Please set the lines down again exactly, from the top of the entries through the line that contains "[![npm module downloads".

Records excerpted from a collection:
⟨
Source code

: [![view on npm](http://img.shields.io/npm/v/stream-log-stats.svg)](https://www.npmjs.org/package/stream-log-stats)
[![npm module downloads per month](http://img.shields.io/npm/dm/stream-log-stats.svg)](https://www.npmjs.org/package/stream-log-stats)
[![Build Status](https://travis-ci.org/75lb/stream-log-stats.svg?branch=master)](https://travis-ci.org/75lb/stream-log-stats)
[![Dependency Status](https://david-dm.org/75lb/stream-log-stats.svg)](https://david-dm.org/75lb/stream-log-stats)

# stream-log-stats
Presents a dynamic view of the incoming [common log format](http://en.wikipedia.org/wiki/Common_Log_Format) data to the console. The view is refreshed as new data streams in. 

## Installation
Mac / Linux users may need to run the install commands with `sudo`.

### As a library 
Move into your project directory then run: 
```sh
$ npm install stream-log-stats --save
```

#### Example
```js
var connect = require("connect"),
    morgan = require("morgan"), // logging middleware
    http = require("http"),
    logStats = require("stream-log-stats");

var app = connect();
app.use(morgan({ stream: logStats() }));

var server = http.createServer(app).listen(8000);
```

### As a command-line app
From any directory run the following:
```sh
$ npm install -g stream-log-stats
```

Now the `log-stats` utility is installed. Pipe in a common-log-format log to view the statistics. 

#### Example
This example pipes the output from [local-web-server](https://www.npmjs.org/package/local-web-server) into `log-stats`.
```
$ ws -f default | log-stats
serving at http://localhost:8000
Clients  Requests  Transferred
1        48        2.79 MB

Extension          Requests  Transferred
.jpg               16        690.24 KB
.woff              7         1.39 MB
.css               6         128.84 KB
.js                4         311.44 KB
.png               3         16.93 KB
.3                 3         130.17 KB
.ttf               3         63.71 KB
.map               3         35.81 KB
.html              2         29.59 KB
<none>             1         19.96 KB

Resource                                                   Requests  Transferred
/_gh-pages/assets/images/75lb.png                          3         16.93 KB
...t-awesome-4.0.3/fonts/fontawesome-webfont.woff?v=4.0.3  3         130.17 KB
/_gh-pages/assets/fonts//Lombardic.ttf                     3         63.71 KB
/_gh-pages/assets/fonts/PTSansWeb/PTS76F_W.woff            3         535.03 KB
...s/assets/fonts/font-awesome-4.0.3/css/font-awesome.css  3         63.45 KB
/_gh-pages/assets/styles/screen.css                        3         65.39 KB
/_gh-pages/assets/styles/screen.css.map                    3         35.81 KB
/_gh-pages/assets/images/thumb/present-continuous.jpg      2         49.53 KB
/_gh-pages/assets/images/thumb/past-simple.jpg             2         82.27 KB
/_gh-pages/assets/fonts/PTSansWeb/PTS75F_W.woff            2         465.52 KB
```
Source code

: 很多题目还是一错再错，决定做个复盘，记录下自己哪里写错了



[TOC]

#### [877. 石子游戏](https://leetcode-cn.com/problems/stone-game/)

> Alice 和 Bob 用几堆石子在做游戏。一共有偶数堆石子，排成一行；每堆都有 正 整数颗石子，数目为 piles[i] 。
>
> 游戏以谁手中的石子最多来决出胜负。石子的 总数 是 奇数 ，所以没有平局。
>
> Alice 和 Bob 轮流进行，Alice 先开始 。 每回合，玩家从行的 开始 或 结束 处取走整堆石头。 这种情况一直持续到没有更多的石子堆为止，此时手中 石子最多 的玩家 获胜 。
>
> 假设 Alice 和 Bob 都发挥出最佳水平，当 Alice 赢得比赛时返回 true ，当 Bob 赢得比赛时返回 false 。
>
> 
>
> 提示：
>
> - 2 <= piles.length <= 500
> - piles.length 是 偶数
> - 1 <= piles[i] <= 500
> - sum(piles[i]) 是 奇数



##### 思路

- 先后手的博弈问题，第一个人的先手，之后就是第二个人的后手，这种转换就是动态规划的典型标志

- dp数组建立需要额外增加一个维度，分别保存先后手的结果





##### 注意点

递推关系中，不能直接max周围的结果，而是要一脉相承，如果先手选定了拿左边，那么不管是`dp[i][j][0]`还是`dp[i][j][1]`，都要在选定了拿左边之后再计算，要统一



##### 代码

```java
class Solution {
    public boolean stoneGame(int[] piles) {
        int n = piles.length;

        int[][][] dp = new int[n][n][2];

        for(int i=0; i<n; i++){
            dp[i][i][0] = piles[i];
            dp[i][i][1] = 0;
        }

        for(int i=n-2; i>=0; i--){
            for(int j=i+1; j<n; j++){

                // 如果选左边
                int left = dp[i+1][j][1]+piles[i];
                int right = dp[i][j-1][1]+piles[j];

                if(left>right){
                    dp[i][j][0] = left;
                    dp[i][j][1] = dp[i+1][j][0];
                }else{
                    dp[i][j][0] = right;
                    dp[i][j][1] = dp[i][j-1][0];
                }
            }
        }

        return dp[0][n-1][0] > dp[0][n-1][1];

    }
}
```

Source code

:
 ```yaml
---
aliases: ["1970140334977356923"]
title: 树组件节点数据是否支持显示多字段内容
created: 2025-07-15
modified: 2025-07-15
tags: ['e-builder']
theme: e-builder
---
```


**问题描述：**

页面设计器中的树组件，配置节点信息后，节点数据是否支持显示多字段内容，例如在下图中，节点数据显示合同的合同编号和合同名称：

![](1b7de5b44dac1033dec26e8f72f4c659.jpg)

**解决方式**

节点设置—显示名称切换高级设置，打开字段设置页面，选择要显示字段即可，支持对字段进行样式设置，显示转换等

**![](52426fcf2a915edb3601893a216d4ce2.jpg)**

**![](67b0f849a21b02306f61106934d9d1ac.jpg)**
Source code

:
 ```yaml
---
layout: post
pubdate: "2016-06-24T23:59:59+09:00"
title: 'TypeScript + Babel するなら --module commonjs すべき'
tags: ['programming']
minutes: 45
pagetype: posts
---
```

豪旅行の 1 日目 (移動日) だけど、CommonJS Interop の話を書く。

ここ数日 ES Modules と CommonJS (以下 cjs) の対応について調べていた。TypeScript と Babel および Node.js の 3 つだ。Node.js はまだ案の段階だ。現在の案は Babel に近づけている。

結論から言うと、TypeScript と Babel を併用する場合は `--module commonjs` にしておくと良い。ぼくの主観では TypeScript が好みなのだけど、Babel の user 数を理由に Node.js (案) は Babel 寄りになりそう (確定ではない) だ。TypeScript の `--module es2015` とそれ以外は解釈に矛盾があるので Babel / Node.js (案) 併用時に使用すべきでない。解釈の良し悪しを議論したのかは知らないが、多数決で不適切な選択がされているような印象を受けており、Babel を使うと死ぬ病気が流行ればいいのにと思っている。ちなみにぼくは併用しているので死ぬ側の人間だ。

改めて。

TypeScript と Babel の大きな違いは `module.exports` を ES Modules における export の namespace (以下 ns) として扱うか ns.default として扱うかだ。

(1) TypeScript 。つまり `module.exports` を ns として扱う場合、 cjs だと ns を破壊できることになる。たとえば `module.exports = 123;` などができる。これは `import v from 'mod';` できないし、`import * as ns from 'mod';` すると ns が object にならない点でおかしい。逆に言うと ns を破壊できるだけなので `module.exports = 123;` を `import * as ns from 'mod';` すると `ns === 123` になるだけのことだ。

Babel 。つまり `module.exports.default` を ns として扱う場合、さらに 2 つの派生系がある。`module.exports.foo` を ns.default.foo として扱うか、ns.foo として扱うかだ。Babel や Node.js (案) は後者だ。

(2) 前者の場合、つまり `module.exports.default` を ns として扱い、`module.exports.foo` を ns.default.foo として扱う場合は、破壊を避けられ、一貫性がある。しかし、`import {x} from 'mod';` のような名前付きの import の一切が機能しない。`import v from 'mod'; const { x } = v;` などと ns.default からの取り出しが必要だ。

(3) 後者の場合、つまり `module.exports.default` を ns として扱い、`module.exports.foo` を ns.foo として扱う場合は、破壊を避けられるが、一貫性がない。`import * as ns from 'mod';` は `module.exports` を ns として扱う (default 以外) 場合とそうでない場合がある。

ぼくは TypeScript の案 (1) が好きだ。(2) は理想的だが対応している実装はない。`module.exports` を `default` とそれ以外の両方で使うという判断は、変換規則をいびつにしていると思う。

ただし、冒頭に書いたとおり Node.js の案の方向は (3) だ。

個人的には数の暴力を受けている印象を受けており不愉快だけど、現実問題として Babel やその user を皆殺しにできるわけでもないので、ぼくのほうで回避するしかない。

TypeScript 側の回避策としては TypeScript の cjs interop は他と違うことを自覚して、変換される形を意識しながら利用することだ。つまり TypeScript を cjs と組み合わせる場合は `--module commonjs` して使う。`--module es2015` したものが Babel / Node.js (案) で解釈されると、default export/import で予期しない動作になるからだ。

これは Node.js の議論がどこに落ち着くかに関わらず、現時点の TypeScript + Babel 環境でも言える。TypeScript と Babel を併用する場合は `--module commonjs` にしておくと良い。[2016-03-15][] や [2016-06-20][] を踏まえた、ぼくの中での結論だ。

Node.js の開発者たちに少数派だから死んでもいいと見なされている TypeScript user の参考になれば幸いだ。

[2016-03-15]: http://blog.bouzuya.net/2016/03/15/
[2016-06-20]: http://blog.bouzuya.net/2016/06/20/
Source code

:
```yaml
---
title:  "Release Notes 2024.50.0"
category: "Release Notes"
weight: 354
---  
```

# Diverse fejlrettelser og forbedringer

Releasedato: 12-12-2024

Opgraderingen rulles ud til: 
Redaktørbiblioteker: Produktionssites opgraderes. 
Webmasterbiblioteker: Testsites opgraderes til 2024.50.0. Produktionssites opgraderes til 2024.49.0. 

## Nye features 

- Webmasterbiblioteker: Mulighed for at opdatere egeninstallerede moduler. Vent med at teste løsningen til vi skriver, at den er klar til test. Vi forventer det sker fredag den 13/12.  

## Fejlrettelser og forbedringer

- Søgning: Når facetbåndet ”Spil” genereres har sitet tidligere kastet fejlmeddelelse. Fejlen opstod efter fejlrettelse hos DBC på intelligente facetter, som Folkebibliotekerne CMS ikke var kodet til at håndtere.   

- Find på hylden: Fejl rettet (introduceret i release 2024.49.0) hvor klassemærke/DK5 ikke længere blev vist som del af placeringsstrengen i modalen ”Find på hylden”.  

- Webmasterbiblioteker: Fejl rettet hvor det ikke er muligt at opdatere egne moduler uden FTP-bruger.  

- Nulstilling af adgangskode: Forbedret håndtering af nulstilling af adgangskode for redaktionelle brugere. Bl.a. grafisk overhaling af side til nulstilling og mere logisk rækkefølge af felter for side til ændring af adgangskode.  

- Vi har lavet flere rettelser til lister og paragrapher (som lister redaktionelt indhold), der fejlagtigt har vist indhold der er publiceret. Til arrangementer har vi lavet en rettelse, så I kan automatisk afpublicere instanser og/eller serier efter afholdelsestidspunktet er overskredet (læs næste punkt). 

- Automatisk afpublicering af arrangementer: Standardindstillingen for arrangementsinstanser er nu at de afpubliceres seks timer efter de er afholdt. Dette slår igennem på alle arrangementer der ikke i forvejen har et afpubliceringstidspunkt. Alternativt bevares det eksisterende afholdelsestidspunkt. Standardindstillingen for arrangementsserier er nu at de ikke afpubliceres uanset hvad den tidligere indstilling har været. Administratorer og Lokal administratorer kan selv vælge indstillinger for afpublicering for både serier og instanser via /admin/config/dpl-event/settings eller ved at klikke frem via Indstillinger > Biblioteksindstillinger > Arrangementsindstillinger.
⟩
• Reply:
Source code

: [![view on npm](http://img.shields.io/npm/v/stream-log-stats.svg)](https://www.npmjs.org/package/stream-log-stats)
[![npm module downloads per month](http://img.shields.io/npm/dm/stream-log-stats.svg)](https://www.npmjs.org/package/stream-log-stats)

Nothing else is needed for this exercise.